Disney recently announced its purchase of Togetherville, a social networking site aimed at children ages 6-10, a group heretofore excluded from the social phenomenon.  Industry insiders contend that a demand for such services already exists, and reckon that the move will help to peel more pre-teens away from non-internet–and therefore useless–activities such as playing outside or spending time with family and friends.

Wildlife Authorities In Kenya Issued An Amber Alert Today. Citizens Are Advised To Be On The Lookout For A Blue 1980s African Pachyderm.

For a generation completely stymied by the concept of pen pals, Togetherville will be first instance of remote social networking among young children.  Proponents claim that an early introduction to such sites greatly increases a child’s ability to make superficial friendships, which in turn can help her develop life skills such as obsequiousness and insincerity, which will enable her not only to survive, but thrive on her quest toward middle-management.  Likewise, early indications show that parents are pleased with Togetherville’s potential, which in studies has been shown to increase “shut up time” in children by a whopping 75%.
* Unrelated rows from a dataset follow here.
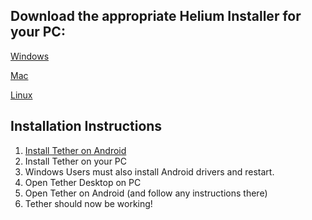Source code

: ## Download the appropriate Helium Installer for your PC:

[Windows](http://download.clockworkmod.com/tether/TetherWindowsSetup.msi)

[Mac](http://download.clockworkmod.com/tether/tether-mac.zip)

[Linux](http://download.clockworkmod.com/tether/tether-linux.tgz)



## Installation Instructions

1. [Install Tether on Android](https://play.google.com/store/apps/details?id=com.koushikdutta.backup&hl=en)
2. Install Tether on your PC
3. Windows Users must also install Android drivers and restart.
4. Open Tether Desktop on PC
5. Open Tether on Android (and follow any instructions there)
6. Tether should now be working!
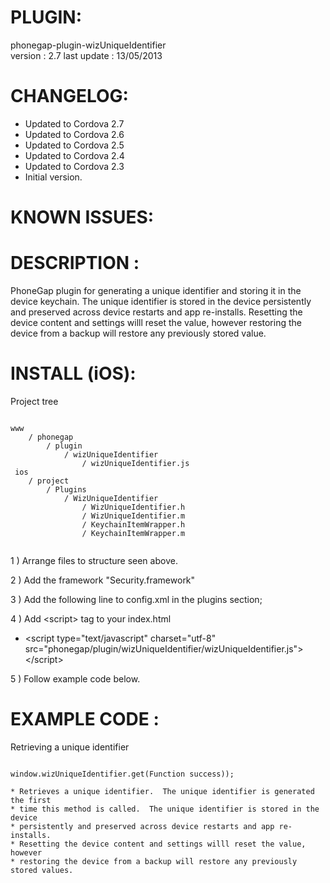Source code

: 
# PLUGIN: 

phonegap-plugin-wizUniqueIdentifier  
version : 2.7
last update : 13/05/2013  


# CHANGELOG: 
- Updated to Cordova 2.7
- Updated to Cordova 2.6
- Updated to Cordova 2.5
- Updated to Cordova 2.4
- Updated to Cordova 2.3
- Initial version.


# KNOWN ISSUES:


# DESCRIPTION :

PhoneGap plugin for generating a unique identifier and storing it in the device
keychain.  The unique identifier is stored in the device persistently and preserved
across device restarts and app re-installs.  Resetting the device content and settings
willl reset the value, however restoring the device from a backup will restore any
previously stored value.


# INSTALL (iOS): #

Project tree  

<pre><code>
www
    / phonegap
        / plugin
            / wizUniqueIdentifier
                / wizUniqueIdentifier.js
 ios
    / project
        / Plugins
            / WizUniqueIdentifier
                / WizUniqueIdentifier.h
                / WizUniqueIdentifier.m
                / KeychainItemWrapper.h
                / KeychainItemWrapper.m

</code></pre>

1 ) Arrange files to structure seen above.

2 ) Add the framework "Security.framework"

3 ) Add the following line to config.xml in the plugins section;<br />
<plugin name="WizUniqueIdentifier" value="WizUniqueIdentifier" />

4 ) Add \<script\> tag to your index.html<br />
- \<script type="text/javascript" charset="utf-8"
  src="phonegap/plugin/wizUniqueIdentifier/wizUniqueIdentifier.js"\>\</script\><br />

5 ) Follow example code below.

# EXAMPLE CODE : #

Retrieving a unique identifier<br />
<pre><code>
window.wizUniqueIdentifier.get(Function success));

* Retrieves a unique identifier.  The unique identifier is generated the first
* time this method is called.  The unique identifier is stored in the device
* persistently and preserved across device restarts and app re-installs.
* Resetting the device content and settings willl reset the value, however
* restoring the device from a backup will restore any previously stored values.

</code></pre>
You've Got It Easy. Previous Generations Were Occasionally Forced To Talk To Their Children.

Disney’s announcement is expected to be warmly received by pervert activists, who have long been working to change societal impressions of pedophiles, particularly among children.  The North American Man/Boy Love Association (NAMBLA) could not be reached for comment, as the majority of its membership is hard at work fabricating online personae.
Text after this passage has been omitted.